Tuesday 23 July, 2019

Going the distance: Allison Gajadhar's passion for drag racing

Photo: Winner of Trinidad and Tobago Automotive Sport Association's (TTASA) 2018 Sportsperson of the Year Award, Allison Gajadhar.

Photo: Winner of Trinidad and Tobago Automotive Sport Association's (TTASA) 2018 Sportsperson of the Year Award, Allison Gajadhar.

The race to the finish line for drag racer Allison Gajadhar has always been a push for her personal best.

As a woman in a male-dominated sport, Gajadhar and other female drivers are slowly changing the game.

Gajadhar, who won Trinidad and Tobago Automobile Sports Association’s (TTASA) Sportsperson of the Year Award for Drag Racing and was a nominee for First Citizens Bank’s (FCB) Sportswoman of the Year award for Drag Racing, said in fact that the person who motivated her most is her partner and family.

Speaking to LoopTT, the 37-year-old motorsport enthusiast and former UWI graduate and employee said she started out decades ago with only a basic knowledge of racing, but with the support of her partner, she gradually learned more about the sport.

You may ask, what’s a woman like me doing in motorsports, especially when I wasn’t born into it. My love of motorsports started when I began going to drag racing events with my other half some 20 years ago. Since then, he’s been my inspiration, my tuner, mechanic, manager, you name it. He’s been the ‘man behind the woman’,” she said.

Gajadhar’s first race was over 10 years ago in 2008 at the Camden Race Track, which was later closed. However, with the establishment of a permanent home for TTASA at the Frankie Boodram International Raceway in Wallerfield, Gajadhar and her fellow female drivers have been given the green light to push forward.

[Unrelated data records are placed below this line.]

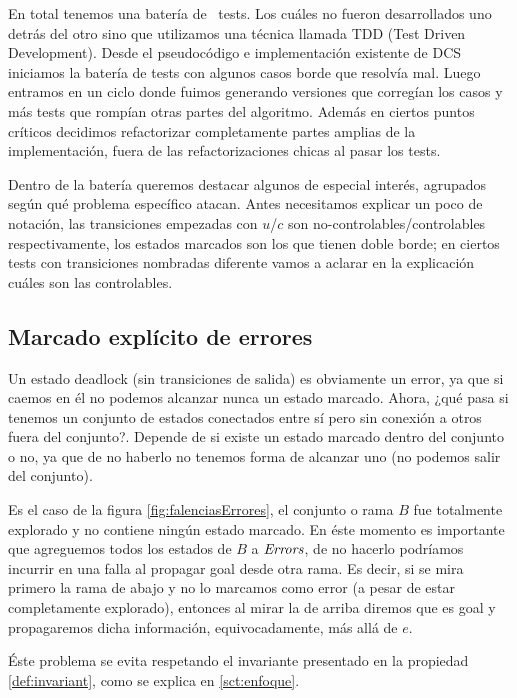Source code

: En total tenemos una batería de \totalTests\ tests. Los cuáles no fueron desarrollados uno detrás del otro sino que utilizamos una técnica llamada TDD (Test Driven Development). Desde el pseudocódigo e implementación existente de DCS iniciamos la batería de tests con algunos casos borde que resolvía mal.
Luego entramos en un ciclo donde fuimos generando versiones que corregían los casos y más tests que rompían otras partes del algoritmo. Además en ciertos puntos críticos decidimos refactorizar completamente partes amplias de la implementación, fuera de las refactorizaciones chicas al pasar los tests.

Dentro de la batería queremos destacar algunos de especial interés, agrupados según qué problema específico atacan. Antes necesitamos explicar un poco de notación, las transiciones empezadas con $u$/$c$ son no-controlables/controlables respectivamente, los estados marcados son los que tienen doble borde; en ciertos tests con transiciones nombradas diferente vamos a aclarar en la explicación cuáles son las controlables.
\bigskip

\FloatBarrier
\subsection{Marcado explícito de errores}\label{marcarErrores}

Un estado deadlock (sin transiciones de salida) es obviamente un error, ya que si caemos en él no podemos alcanzar nunca un estado marcado. Ahora, ¿qué pasa si tenemos un conjunto de estados conectados entre sí pero sin conexión a otros fuera del conjunto?. Depende de si existe un estado marcado dentro del conjunto o no, ya que de no haberlo no tenemos forma de alcanzar uno (no podemos salir del conjunto). 

Es el caso de la figura \ref{fig:falenciasErrores}, el conjunto o rama $B$ fue totalmente explorado y no contiene ningún estado marcado. En éste momento es importante que agreguemos todos los estados de $B$ a $\mathit{Errors}$, de no hacerlo podríamos incurrir en una falla al propagar goal desde otra rama. Es decir, si se mira primero la rama de abajo y no lo marcamos como error (a pesar de estar completamente explorado), entonces al mirar la de arriba diremos que es goal y propagaremos dicha información, equivocadamente, más allá de $e$. 

Éste problema se evita respetando el invariante presentado en la propiedad \ref{def:invariant}, como se explica en \ref{sct:enfoque}. %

Gajadhar’s passion for racing has helped her to overcome many challenges both within the field and on a personal level whenever she had self-doubts.

“Drag racing is something I’m extremely passionate about and take pride in. It’s something I work really hard at.”

“Of course I’ve had challenges along the way, certain setbacks, moments when I just couldn’t get it right and would question whether I really belonged in motorsports, whether I really had the determination and heart to take it further.”

“But for me, once you’ve got the right support, the right mindset, there’s no ceiling, there’s no limit to where you can take your dreams." ​​

She has since blazed a trail and was named FCB’s Sportswoman of the Year Nominee for Drag Racing and TTASA’s 2018 Sportsperson of the Year.

She was also named the 2017 13 Seconds Bracket Champion and 2018 Overall Points Leader.

“When I was first told I was being nominated for the FCB Sportswoman of the Year Award in 2017, naturally, I was shocked, especially given the calibre of the other candidates. I was so grateful to have even been nominated for such a prestigious award and for the opportunity to represent motorsports, and especially to showcase that drag racing is a sport like any other,” she said.

Gajadhar said on the racetrack, there is no segregation between the sexes.

“Being a female in a male dominated sport hasn’t really affected me. The men have been welcoming for the most part.”

“It’s important to note that the ladies don’t race against ladies, we race against men, so at the end of the day it’s really a matter of racer versus racer and car versus car, not men versus women,” she said.

Gajadhar’s advice for other women interested in drag racing is to focus on passion.

“My advice for women wanting to get into racing: as with anything in life, if you want it bad enough, you’ll have a genuine love for it and you’ll work hard at it and remain committed to your goal, despite any challenges you face,” she said.

She also thanked her partner, family, and others who supported her over the years.

“My success, no doubt is owed firstly to God, my other half, my family and friends and all my other supporters. But I’d be lying if I said my success in recent years hasn’t been largely in part owed to TTASA.”

“Under the current management, this is the first time drag racers have been recognized and rewarded for their efforts and hard work.”

“TTASA has since been working diligently to promote drag racing and safety on and off the tracks and to create a positive image for the sport. So I’m really happy to be a part of this movement in taking the sport forward.

“At the end of the day, getting to do something I love, with the people I love and being rewarded for it, is just icing on the cake,” Gajadhar said.